:: Prompt ::
Return, from the data below, each line that contains the word "social".

** Opening Supplied data block **

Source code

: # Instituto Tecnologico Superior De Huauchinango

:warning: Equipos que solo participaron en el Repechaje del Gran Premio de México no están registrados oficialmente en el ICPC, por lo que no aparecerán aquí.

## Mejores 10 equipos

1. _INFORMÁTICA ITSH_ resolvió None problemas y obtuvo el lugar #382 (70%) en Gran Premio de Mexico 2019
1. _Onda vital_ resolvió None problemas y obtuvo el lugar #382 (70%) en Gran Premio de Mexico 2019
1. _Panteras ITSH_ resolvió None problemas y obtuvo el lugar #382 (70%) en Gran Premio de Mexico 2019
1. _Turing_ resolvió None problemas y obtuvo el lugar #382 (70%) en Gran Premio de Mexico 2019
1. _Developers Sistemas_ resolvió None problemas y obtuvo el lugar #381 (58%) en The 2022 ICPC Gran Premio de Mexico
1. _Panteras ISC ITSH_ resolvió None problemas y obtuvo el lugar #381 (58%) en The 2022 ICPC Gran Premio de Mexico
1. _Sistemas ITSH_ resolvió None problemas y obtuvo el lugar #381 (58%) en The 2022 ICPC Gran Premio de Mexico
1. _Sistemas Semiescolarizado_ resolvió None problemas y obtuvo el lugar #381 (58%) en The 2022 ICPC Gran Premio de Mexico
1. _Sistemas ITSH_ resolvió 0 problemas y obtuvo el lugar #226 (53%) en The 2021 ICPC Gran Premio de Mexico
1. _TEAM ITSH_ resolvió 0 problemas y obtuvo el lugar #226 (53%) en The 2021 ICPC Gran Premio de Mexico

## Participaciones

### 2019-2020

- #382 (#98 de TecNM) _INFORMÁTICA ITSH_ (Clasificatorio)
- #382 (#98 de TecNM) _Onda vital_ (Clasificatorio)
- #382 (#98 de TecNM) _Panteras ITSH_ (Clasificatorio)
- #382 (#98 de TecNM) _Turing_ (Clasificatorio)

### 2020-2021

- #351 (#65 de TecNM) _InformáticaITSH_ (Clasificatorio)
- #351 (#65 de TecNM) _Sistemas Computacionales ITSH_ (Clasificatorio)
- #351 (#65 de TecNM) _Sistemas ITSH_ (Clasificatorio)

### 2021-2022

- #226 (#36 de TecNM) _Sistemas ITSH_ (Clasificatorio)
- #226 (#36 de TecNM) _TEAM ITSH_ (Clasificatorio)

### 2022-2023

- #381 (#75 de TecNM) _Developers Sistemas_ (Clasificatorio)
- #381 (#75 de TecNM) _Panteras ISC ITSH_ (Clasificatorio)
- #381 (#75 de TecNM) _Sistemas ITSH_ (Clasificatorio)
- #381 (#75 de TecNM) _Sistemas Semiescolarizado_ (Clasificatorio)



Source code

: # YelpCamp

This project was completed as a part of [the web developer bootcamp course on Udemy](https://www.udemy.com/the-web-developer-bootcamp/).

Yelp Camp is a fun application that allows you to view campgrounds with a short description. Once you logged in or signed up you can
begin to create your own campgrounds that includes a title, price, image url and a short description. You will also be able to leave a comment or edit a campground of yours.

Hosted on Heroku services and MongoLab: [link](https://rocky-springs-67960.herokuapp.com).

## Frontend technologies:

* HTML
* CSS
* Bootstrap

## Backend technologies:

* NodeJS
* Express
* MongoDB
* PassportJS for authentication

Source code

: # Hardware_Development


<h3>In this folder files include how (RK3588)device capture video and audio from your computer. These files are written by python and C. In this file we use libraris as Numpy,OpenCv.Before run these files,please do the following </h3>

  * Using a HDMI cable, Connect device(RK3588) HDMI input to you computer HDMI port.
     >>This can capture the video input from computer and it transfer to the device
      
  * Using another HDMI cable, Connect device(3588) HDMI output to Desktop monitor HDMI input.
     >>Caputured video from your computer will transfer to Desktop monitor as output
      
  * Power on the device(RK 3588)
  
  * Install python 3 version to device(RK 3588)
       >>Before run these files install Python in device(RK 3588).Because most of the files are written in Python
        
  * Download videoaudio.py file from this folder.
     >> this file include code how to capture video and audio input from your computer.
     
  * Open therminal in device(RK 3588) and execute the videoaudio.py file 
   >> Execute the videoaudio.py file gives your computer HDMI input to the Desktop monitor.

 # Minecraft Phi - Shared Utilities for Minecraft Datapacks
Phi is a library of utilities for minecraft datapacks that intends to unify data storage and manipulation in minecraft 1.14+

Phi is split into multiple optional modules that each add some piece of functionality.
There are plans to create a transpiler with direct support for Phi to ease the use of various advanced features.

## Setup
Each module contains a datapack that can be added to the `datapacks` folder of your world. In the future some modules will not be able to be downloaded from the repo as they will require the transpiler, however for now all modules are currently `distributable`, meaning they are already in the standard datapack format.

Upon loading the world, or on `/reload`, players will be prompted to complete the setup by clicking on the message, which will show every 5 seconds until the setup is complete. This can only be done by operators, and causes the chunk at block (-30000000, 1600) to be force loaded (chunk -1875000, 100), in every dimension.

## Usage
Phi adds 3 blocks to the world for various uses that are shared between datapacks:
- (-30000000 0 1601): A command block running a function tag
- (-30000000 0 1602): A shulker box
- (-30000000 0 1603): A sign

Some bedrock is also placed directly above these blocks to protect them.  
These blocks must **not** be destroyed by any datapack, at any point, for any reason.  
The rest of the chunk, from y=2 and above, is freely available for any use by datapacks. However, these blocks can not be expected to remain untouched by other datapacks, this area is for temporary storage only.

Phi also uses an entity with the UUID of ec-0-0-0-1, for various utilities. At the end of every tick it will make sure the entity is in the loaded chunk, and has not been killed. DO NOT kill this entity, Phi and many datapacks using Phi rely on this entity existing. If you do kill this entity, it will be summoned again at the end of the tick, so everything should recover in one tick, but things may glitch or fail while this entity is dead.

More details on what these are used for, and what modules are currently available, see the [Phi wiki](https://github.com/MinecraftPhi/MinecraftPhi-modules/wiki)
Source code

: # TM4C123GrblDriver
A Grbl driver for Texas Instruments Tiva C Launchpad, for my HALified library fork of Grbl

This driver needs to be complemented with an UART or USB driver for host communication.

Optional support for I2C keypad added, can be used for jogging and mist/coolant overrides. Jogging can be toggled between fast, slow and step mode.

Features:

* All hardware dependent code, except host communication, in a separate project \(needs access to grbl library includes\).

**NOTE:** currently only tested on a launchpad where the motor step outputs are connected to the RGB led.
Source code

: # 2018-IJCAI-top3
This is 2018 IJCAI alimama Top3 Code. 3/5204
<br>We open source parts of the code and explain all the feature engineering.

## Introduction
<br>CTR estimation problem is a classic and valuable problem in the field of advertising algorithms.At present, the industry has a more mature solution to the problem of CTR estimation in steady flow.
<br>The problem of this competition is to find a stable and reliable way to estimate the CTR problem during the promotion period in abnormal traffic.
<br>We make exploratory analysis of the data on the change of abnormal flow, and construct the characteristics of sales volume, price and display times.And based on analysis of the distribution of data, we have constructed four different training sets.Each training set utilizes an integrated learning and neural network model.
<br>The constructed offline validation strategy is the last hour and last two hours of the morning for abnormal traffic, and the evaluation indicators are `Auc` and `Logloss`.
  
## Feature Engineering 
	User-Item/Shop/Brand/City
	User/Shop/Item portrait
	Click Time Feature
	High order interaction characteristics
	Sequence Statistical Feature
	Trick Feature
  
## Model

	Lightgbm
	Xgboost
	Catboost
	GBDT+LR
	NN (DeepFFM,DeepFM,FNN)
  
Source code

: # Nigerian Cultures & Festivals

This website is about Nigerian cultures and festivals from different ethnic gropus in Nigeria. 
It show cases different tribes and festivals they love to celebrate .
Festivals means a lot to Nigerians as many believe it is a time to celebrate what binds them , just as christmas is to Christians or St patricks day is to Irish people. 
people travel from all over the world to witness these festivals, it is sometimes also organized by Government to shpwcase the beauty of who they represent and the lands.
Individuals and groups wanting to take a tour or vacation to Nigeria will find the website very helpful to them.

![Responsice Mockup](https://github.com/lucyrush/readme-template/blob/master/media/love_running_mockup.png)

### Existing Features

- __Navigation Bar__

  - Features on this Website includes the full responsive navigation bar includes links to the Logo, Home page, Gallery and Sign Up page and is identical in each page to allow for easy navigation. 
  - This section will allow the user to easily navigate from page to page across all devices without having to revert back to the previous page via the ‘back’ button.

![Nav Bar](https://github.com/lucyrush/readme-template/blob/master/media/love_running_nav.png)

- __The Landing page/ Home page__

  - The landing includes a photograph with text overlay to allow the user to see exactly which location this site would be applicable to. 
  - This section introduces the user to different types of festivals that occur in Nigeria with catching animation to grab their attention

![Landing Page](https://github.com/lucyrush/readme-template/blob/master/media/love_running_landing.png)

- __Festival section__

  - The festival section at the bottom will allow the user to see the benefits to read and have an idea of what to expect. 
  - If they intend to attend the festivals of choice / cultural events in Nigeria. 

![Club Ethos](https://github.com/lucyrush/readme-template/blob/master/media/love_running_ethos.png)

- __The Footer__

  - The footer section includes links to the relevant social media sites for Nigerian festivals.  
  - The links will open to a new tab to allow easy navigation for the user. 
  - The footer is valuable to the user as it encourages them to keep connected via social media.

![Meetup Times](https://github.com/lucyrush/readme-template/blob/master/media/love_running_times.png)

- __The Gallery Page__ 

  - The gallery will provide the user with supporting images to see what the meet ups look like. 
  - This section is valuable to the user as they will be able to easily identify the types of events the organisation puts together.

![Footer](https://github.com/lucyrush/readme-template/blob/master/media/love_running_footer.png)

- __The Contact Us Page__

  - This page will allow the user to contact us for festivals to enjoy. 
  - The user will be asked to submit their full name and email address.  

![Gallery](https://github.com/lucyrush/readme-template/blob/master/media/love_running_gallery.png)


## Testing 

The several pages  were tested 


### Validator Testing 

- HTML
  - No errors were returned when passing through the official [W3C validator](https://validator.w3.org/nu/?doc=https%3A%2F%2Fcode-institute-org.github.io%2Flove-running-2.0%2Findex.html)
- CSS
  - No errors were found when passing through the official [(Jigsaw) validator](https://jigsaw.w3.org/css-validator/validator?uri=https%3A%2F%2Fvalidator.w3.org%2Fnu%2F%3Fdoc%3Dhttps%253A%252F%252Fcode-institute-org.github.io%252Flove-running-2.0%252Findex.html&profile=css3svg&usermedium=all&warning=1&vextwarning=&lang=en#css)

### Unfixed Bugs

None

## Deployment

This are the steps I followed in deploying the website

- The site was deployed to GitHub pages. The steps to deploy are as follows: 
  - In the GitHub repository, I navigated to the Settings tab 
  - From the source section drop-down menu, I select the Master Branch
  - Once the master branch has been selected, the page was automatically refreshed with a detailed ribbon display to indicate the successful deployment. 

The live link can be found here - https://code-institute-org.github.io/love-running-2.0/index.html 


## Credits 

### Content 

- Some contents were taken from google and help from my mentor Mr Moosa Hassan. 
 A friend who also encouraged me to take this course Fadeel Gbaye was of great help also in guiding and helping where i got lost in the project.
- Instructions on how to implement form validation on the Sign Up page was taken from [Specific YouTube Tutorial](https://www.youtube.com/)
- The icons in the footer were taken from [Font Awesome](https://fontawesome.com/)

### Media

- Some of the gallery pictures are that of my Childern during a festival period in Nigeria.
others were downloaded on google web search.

** Closing Supplied data block **

:: Response ::
  - The footer section includes links to the relevant social media sites for Nigerian festivals.  
  - The footer is valuable to the user as it encourages them to keep connected via social media.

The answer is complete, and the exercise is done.